Apesar de essas personagens serem fictícias, elas representam milhões de mulheres ao redor de um mundo onde, depois de muitos séculos de luta, enfim é possível escolher. Partindo do princípio de que a palavra "felicidade" é subjetiva, fica cada vez mais claro que a pessoa capaz de decidir aquilo que traz propósito à própria vida é única e exclusivamente ela mesma. E disso, saem infinitas possibilidades de histórias como essas.

Entretanto, falar de poligamia, agamia, monogamia - e inclusive de gêneros fluidos, como hoje buscam ilustrar os movimentos LGBTQIAPN ao nomear orientações e desejos que antes não tinham espaço - não é tão simples dentro de uma sociedade que ainda ouve tão de perto os ecos do sistema patriarcal. Uma sociedade na qual meninos são ensinados a sonharem e a desejarem, e meninas são ensinadas a serem desejadas. "Nosso descompasso é que os homens são criados para amar coisas, e mulheres são criadas para amar homens", disse uma neurocientista em um podcast brutal que ouvi recentemente.

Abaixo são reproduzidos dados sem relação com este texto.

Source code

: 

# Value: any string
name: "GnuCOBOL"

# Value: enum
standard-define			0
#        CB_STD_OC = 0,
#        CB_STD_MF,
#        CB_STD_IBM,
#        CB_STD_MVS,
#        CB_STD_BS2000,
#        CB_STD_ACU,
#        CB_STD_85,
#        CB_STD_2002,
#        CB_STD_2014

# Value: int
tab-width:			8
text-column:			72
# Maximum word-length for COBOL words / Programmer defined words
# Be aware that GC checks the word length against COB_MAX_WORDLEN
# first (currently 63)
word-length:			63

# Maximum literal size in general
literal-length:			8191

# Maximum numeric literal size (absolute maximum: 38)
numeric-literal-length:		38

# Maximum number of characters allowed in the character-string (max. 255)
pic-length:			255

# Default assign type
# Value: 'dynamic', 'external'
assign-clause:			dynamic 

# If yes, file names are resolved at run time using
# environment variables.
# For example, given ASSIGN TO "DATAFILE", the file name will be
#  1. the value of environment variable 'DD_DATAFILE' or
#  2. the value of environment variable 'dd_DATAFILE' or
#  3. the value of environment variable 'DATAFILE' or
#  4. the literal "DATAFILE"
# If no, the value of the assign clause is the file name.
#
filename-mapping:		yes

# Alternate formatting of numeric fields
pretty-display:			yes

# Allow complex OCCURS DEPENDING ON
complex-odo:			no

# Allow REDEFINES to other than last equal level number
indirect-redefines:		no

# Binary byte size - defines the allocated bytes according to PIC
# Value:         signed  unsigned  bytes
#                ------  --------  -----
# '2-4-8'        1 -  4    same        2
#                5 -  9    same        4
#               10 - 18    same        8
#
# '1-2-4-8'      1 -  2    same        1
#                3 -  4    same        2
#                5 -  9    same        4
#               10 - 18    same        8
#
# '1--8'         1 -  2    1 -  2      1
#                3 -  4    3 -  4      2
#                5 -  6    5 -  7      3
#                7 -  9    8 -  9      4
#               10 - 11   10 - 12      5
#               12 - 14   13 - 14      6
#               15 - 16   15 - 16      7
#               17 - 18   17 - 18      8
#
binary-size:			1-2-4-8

Por mais desconstruídos que digamos sermos, ainda pedimos, puxados por muitas vozes ancestrais, que nossas filhas se sentem "direito" e usem vestidos. Ainda questionamos por que nossas sobrinhas ainda estão solteiras. Ainda julgamos mulheres que dizem não desejar ter filhos, sob a ótica - superficial e infundada - da religião e da hereditariedade do planeta. Ainda matamos lésbicas, bissexuais e mulheres transexuais pela forma como se identificam. Fomos ensinados a pensar e agir assim porque, dentro sociedade patriarcal, prevalecem as relações de poder e domínio dos homens sobre as mulheres e todos os demais sujeitos que não se encaixam com o padrão considerado normativo de raça, gênero e orientação sexual, e isso ainda está profundamente enraizado na nossa cultura.

Basta observar que a mesma poligamia hoje tão crucificada foi, por muitos séculos de história, o modelo vigente de família em diversos países. Mas apenas o homem era poligâmico. Rejeitar as mulheres que hoje são poligâmicas revela, por si só, o machismo arraigado desse passado que segue presente. Da mesma maneira, a opressão e a censura às diferenças, vindas de pessoas que se dizem cristãs, mostram que elas não entenderam nada sobre Jesus.

Como jornalista, artista, feminista e filha de psicólogos que dedicaram anos de luta a favor dos direitos humanos, tomo este espaço para trazer uma provocação. "Vamos aqui suspender nossos julgamentos antes de mais nada", disse, na última semana, a sexóloga Márcia Pires, no estúdio da Rádio Difusora, ao começar uma entrevista conosco, ao vivo, sobre agamia. Proponho que façamos isso sempre que pudermos. Que possamos compreender que a informação, o debate e a democracia são ferramentas capazes de tornar a sociedade um lugar onde é possível rever os valores do passado para construir uma nova história. Que troquemos a palavra "aceitar" por "respeitar" e abramos espaço para múltiplas possibilidades de existência neste mundo. Que deixemos em paz as mulheres que desejam ficar só. As mulheres que planejam se casar aos 40. As mulheres que amam outras mulheres. As mulheres que, como eu, não queimaram sutiãs e não odeiam os homens, apenas querem ser felizes sem um destino pré-estipulado, mesmo que ele acabe sendo o do vestido de noiva.

"O feminismo não diz que você não pode casar e ter filhos, e sim que você deveria ter uma escolha. O feminismo quer que as mulheres escolham", como diz a escritora nigeriana Chimamanda Ngozi Adichie, uma deusa-guia que está sempre na minha cabeceira. Em honra às que um dia não puderam, que possamos.